■ **Your goal**
Find every line below that contains the word "setPowerSavingMode" and copy it out.

:: Provided entries

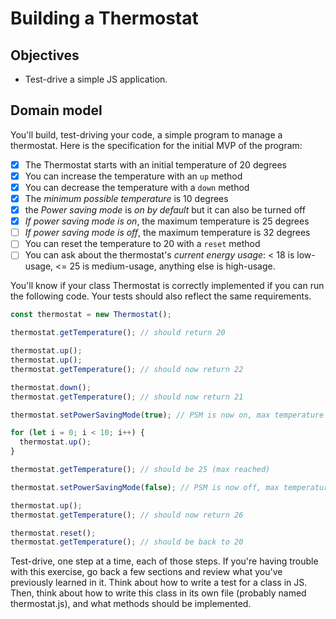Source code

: # Building a Thermostat

## Objectives

- Test-drive a simple JS application.

## Domain model

You'll build, test-driving your code, a simple program to manage a thermostat. Here is the specification for the initial MVP of the program:

- [x] The Thermostat starts with an initial temperature of 20 degrees
- [x] You can increase the temperature with an `up` method
- [x] You can decrease the temperature with a `down` method
- [x] The _minimum possible temperature_ is 10 degrees
- [x] the _Power saving mode_ is _on by default_ but it can also be turned off
- [x] _If power saving mode is on_, the maximum temperature is 25 degrees
- [ ] _If power saving mode is off_, the maximum temperature is 32 degrees
- [ ] You can reset the temperature to 20 with a `reset` method
- [ ] You can ask about the thermostat's _current energy usage_: < 18 is low-usage, <= 25 is medium-usage, anything else is high-usage.

You'll know if your class Thermostat is correctly implemented if you can run the following code. Your tests should also reflect the same requirements.

```javascript
const thermostat = new Thermostat();

thermostat.getTemperature(); // should return 20

thermostat.up();
thermostat.up();
thermostat.getTemperature(); // should now return 22

thermostat.down();
thermostat.getTemperature(); // should now return 21

thermostat.setPowerSavingMode(true); // PSM is now on, max temperature is 25

for (let i = 0; i < 10; i++) {
  thermostat.up();
}

thermostat.getTemperature(); // should be 25 (max reached)

thermostat.setPowerSavingMode(false); // PSM is now off, max temperature is no more 25

thermostat.up();
thermostat.getTemperature(); // should now return 26

thermostat.reset();
thermostat.getTemperature(); // should be back to 20
```

Test-drive, one step at a time, each of those steps. If you're having trouble with this exercise, go back a few sections and review what you've previously learned in it. Think about how to write a test for a class in JS. Then, think about how to write this class in its own file (probably named thermostat.js), and what methods should be implemented.
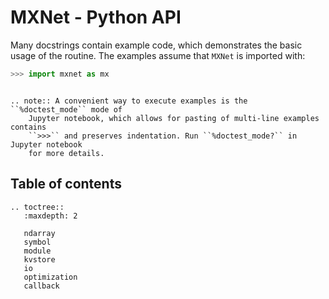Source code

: # MXNet - Python API

Many docstrings contain example code, which
demonstrates the basic usage of the routine. The examples assume that `MXNet` is
imported with:

```python
>>> import mxnet as mx
```

```eval_rst

.. note:: A convenient way to execute examples is the ``%doctest_mode`` mode of
    Jupyter notebook, which allows for pasting of multi-line examples contains
    ``>>>`` and preserves indentation. Run ``%doctest_mode?`` in Jupyter notebook
    for more details.

```

## Table of contents

```eval_rst
.. toctree::
   :maxdepth: 2

   ndarray
   symbol
   module
   kvstore
   io
   optimization
   callback
```
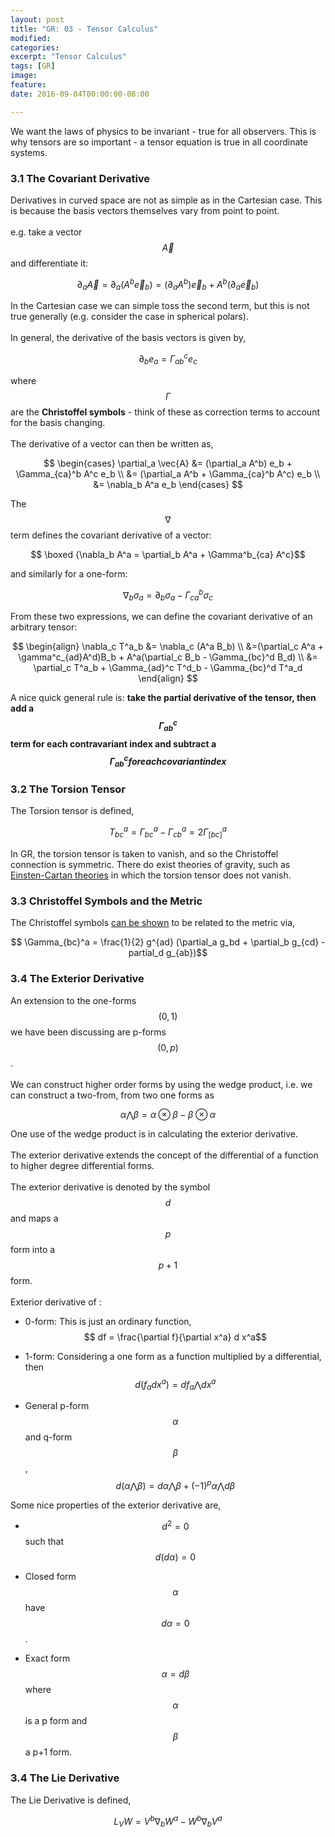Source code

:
 ```yaml
---
layout: post
title: "GR: 03 - Tensor Calculus"
modified:
categories:
excerpt: "Tensor Calculus"
tags: [GR]
image:
feature:
date: 2016-09-04T00:00:00-08:00

---
```

We want the laws of physics to be invariant - true for all observers. This is why tensors are so important - a tensor equation is true in all coordinate systems.

### 3.1 The Covariant Derivative

Derivatives in curved space are not as simple as in the Cartesian case. This is because the basis vectors themselves vary from point to point. <br> <br> e.g. take a vector $$ \vec{A}$$ and differentiate it:

$$ \partial_a \vec{A} = \partial_a (A^b \vec{e}_b) = (\partial_a A^b) \vec{e}_b + A^b (\partial_a \vec{e}_b)$$

In the Cartesian case we can simple toss the second term, but this is not true generally (e.g. consider the case in spherical polars). <br> <br> In general, the derivative of the basis vectors is given by,

$$ \partial_b e_a = \Gamma_{ab}^c e_c$$

where $$ \Gamma$$ are the **Christoffel symbols** - think of these as correction terms to account for the basis changing. <br> <br> The derivative of a vector can then be written as,

$$
\begin{cases}
\partial_a \vec{A} &= (\partial_a A^b) e_b + \Gamma_{ca}^b A^c e_b \\
                   &= (\partial_a A^b + \Gamma_{ca}^b A^c) e_b \\
                   &= \nabla_b A^a e_b
\end{cases}
$$

The $$ \nabla$$ term defines the covariant derivative of a vector:

$$ \boxed {\nabla_b A^a = \partial_b A^a + \Gamma^b_{ca} A^c}$$

and similarly for a one-form:

$$ \nabla_b \sigma_a = \partial_b \sigma_a - \Gamma^b_{ca} \sigma_c$$

From these two expressions, we can define the covariant derivative of an arbitrary tensor:

$$
\begin{align}
\nabla_c T^a_b &= \nabla_c (A^a B_b) \\
               &=(\partial_c A^a + \gamma^c_{ad}A^d)B_b + A^a(\partial_c B_b - \Gamma_{bc}^d B_d)  \\
               &= \partial_c T^a_b + \Gamma_{ad}^c T^d_b - \Gamma_{bc}^d T^a_d
\end{align}
$$

A nice quick general rule is: **take the partial derivative of the tensor, then add a $$ \Gamma^c_{ab}$$ term for each contravariant index and subtract a $$\Gamma^c_{ab} for each covariant index $$**

### 3.2 The Torsion Tensor
The Torsion tensor is defined,

$$ T^a_{bc} = \Gamma_{bc}^a - \Gamma_{cb}^a = 2 \Gamma^a_{[bc]}$$

In GR, the torsion tensor is taken to vanish, and so the Christoffel connection is symmetric. There do exist theories of gravity, such as [Einsten-Cartan theories](https://en.wikipedia.org/wiki/Einstein–Cartan_theory) in which the torsion tensor does not vanish.

### 3.3 Christoffel Symbols and the Metric

The Christoffel symbols [can be shown](http://tomkimpson.com/GR3.1-ChristoffelDeriv/) to be related to the metric via,

$$ \Gamma_{bc}^a = \frac{1}{2} g^{ad} (\partial_a g_bd + \partial_b g_{cd} - partial_d g_{ab})$$

### 3.4 The Exterior Derivative
An extension to the one-forms $$ (0,1)$$ we have been discussing are p-forms $$ (0,p)$$. <br> <br> We can construct higher order forms by using the wedge product, i.e. we can construct a two-from, from two one forms as

$$ \alpha \bigwedge \beta = \alpha \otimes \beta - \beta \otimes \alpha$$


One use of the wedge product is in calculating the exterior derivative. <br> <br> The exterior derivative extends the concept of the differential of a function to higher degree differential forms. <br> <br> The exterior derivative is denoted by the symbol $$ d$$ and maps a $$ p$$ form into a $$ p+1$$ form. <br> <br>
Exterior derivative of :

* 0-form: This is just an ordinary function, $$ df = \frac{\partial f}{\partial x^a} d x^a$$

* 1-form: Considering a one form as a function multiplied by a differential, then $$ d(f_a dx^a) = df_a \bigwedge dx^a$$

* General p-form $$ \alpha$$ and q-form $$ \beta$$, $$ d(\alpha \bigwedge \beta) = d \alpha \bigwedge \beta + (-1)^p \alpha \bigwedge d \beta$$

Some nice properties of the exterior derivative are,

* $$ d^2 =0$$ such that $$ d(d \alpha) =0$$

* Closed form $$ \alpha$$ have $$ d \alpha =0$$.

* Exact form $$ \alpha = d \beta$$ where $$ \alpha$$ is a p form and $$ \beta$$ a p+1 form.


### 3.4 The Lie Derivative

The Lie Derivative is defined,

$$ L_V W = V^b \nabla_b W^a - W^b \nabla_b V^a$$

::::

■ **Task output**
thermostat.setPowerSavingMode(true); // PSM is now on, max temperature is 25
thermostat.setPowerSavingMode(false); // PSM is now off, max temperature is no more 25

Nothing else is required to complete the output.